INFORMATION:
▬▬▬

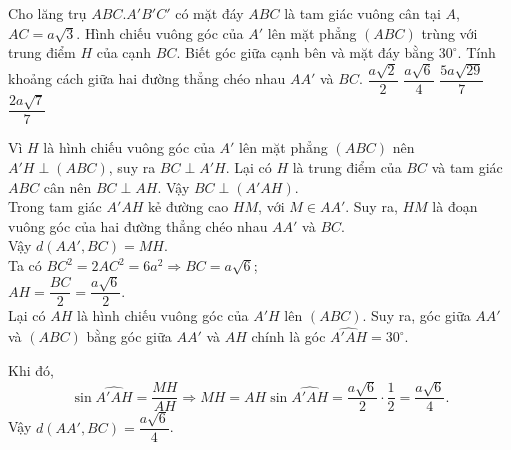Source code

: \begin{ex}%
 Cho lăng trụ $ABC.A'B'C'$ có mặt đáy $ABC$ là tam giác vuông cân tại $A$, $AC=a\sqrt{3}$. Hình chiếu vuông góc của $A'$ lên mặt phẳng $(ABC)$ trùng với trung điểm $H$ của cạnh $BC$. Biết góc giữa cạnh bên và mặt đáy bằng $30^\circ$. Tính khoảng cách giữa hai đường thẳng chéo nhau $AA'$ và $BC$.
 \choice
  {$\dfrac{a\sqrt{2}}{2}$}
  {\True $\dfrac{a\sqrt{6}}{4}$}
  {$\dfrac{5a\sqrt{29}}{7}$}
  {$\dfrac{2a\sqrt{7}}{7}$}
 \loigiai
  {
  \immini
  {
  Vì $H$ là hình chiếu vuông góc của $A'$ lên mặt phẳng $(ABC)$ nên $A'H \perp (ABC)$, suy ra $BC \perp A'H$. Lại có $H$ là trung điểm của $BC$ và tam giác $ABC$ cân nên $BC \perp AH$. Vậy $BC \perp (A'AH)$.\\
  Trong tam giác $A'AH$ kẻ đường cao $HM$, với $M \in AA'$. Suy ra, $HM$ là đoạn vuông góc của hai đường thẳng chéo nhau $AA'$ và $BC$.\\
  Vậy $d(AA',BC) = MH$.\\
  Ta có $BC^2 = 2AC^2 = 6a^2 \Rightarrow BC = a\sqrt{6}$;\\
  $AH = \dfrac{BC}{2} = \dfrac{a\sqrt{6}}{2}$.\\
  Lại có $AH$ là hình chiếu vuông góc của $A'H$ lên $(ABC)$. Suy ra, góc giữa $AA'$ và $(ABC)$ bằng góc giữa $AA'$ và $AH$ chính là góc $\widehat{A'AH} = 30^\circ$.
  }
  {
  }
  \noindent
  Khi đó, $$\sin \widehat{A'AH} = \dfrac{MH}{AH} \Rightarrow MH = AH \sin \widehat{A'AH} = \dfrac{a\sqrt{6}}{2} \cdot \dfrac{1}{2} = \dfrac{a\sqrt{6}}{4}.$$
  Vậy $d(AA',BC) = \dfrac{a\sqrt{6}}{4}$.
  }
\end{ex}


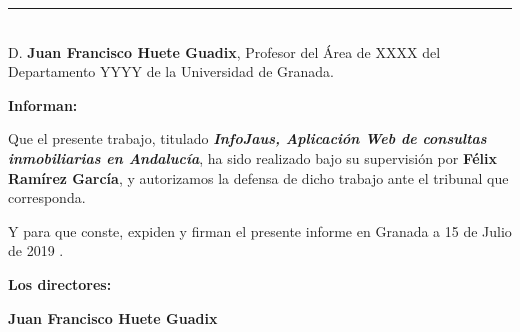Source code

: \noindent\rule[-1ex]{\textwidth}{2pt}\\[4.5ex]

D. \textbf{Juan Francisco Huete Guadix}, Profesor del Área de XXXX del Departamento YYYY de la Universidad de Granada.

\vspace{0.5cm}

\textbf{Informan:}

\vspace{0.5cm}

Que el presente trabajo, titulado \textit{\textbf{InfoJaus, Aplicación Web de consultas inmobiliarias en Andalucía}},
ha sido realizado bajo su supervisión por \textbf{Félix Ramírez García}, y autorizamos la defensa de dicho trabajo ante el tribunal que corresponda.

\vspace{0.5cm}

Y para que conste, expiden y firman el presente informe en Granada a 15 de Julio de 2019 .

\vspace{1cm}

\textbf{Los directores:}

\vspace{5cm}

\noindent \textbf{Juan Francisco Huete Guadix}

\newpage %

▬▬▬

WHAT YOU ARE ASKED TO DO:
Write out exactly the lines above from the line with "Vì $H$ là hình" through the line with "Trong tam giác", both of them included, and leave out all other lines.

EXERCISE RESULT:
  Vì $H$ là hình chiếu vuông góc của $A'$ lên mặt phẳng $(ABC)$ nên $A'H \perp (ABC)$, suy ra $BC \perp A'H$. Lại có $H$ là trung điểm của $BC$ và tam giác $ABC$ cân nên $BC \perp AH$. Vậy $BC \perp (A'AH)$.\\
  Trong tam giác $A'AH$ kẻ đường cao $HM$, với $M \in AA'$. Suy ra, $HM$ là đoạn vuông góc của hai đường thẳng chéo nhau $AA'$ và $BC$.\\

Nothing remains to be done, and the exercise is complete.